## [Your goal]
When a line in the records contains the string "HTML로", copy that line.

[Items from a data source]
>>>>>

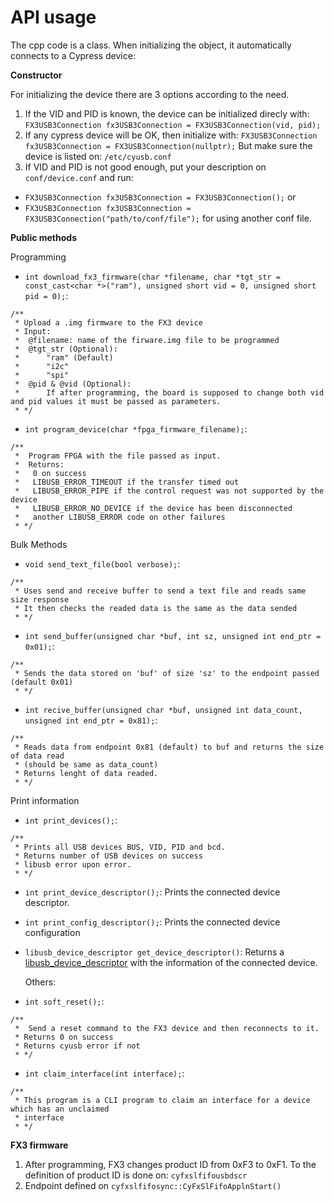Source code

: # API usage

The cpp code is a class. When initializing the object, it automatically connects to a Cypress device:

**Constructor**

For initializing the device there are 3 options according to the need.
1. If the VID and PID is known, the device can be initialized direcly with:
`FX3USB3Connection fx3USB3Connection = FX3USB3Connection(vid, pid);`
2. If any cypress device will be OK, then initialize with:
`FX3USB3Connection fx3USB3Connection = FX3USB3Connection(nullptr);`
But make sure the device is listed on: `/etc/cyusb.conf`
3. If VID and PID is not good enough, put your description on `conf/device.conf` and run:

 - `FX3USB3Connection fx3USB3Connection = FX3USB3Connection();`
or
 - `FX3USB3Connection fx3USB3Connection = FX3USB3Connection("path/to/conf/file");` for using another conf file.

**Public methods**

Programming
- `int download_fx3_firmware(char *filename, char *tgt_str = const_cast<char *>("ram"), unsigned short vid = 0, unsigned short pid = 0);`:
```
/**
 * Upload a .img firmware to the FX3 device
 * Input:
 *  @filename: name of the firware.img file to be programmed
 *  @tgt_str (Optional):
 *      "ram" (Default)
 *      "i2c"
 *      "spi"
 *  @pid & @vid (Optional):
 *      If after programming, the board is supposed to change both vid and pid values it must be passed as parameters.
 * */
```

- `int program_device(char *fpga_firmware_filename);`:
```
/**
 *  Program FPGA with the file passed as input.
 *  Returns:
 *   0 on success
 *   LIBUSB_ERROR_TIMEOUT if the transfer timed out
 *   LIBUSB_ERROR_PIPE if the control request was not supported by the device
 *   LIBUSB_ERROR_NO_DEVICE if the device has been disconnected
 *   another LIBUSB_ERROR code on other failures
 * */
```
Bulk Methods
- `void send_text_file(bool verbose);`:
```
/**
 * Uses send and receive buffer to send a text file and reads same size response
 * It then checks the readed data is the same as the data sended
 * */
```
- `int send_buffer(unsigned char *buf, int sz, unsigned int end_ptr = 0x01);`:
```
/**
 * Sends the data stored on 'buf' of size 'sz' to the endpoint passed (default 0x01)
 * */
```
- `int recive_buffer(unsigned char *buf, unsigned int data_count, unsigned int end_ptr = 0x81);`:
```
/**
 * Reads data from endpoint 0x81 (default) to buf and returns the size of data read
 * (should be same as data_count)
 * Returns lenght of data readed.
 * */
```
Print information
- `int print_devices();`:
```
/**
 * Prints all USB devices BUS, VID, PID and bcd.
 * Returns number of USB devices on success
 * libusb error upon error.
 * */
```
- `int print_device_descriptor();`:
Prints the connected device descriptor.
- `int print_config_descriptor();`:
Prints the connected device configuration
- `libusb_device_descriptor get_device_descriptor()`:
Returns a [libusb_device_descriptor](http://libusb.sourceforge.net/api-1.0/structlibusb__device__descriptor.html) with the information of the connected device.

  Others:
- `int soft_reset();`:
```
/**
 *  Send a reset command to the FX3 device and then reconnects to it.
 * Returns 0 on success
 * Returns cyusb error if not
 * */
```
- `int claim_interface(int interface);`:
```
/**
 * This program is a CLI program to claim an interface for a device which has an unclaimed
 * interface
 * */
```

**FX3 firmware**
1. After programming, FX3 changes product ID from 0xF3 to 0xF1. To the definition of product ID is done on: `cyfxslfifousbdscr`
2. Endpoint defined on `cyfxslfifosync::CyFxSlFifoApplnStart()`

<<<<<
>>>>>

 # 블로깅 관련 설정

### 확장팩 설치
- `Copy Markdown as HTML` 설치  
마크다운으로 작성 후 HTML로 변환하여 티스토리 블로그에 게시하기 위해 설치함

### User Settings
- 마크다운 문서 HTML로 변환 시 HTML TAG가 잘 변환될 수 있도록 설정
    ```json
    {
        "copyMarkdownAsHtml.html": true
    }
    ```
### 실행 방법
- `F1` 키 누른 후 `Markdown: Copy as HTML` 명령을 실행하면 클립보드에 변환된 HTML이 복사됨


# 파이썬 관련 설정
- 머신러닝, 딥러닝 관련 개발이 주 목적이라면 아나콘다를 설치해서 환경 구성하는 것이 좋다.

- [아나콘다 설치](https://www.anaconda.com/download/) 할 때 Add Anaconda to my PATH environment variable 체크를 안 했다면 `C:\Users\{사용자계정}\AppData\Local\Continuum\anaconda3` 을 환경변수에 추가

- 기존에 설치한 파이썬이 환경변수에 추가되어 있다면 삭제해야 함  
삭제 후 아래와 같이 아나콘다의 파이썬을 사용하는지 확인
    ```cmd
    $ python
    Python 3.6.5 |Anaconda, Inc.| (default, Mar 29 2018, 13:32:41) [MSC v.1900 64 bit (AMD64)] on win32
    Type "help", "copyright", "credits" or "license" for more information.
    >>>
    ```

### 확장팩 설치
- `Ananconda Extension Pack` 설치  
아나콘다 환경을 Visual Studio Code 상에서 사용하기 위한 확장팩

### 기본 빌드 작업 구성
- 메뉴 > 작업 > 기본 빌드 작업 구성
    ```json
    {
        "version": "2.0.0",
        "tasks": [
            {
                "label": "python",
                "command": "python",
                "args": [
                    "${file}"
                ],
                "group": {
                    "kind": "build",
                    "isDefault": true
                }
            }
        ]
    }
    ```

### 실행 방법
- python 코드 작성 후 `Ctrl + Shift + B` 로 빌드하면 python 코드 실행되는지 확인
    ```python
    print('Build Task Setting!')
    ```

<<<<<

## [The answer]
마크다운으로 작성 후 HTML로 변환하여 티스토리 블로그에 게시하기 위해 설치함
- 마크다운 문서 HTML로 변환 시 HTML TAG가 잘 변환될 수 있도록 설정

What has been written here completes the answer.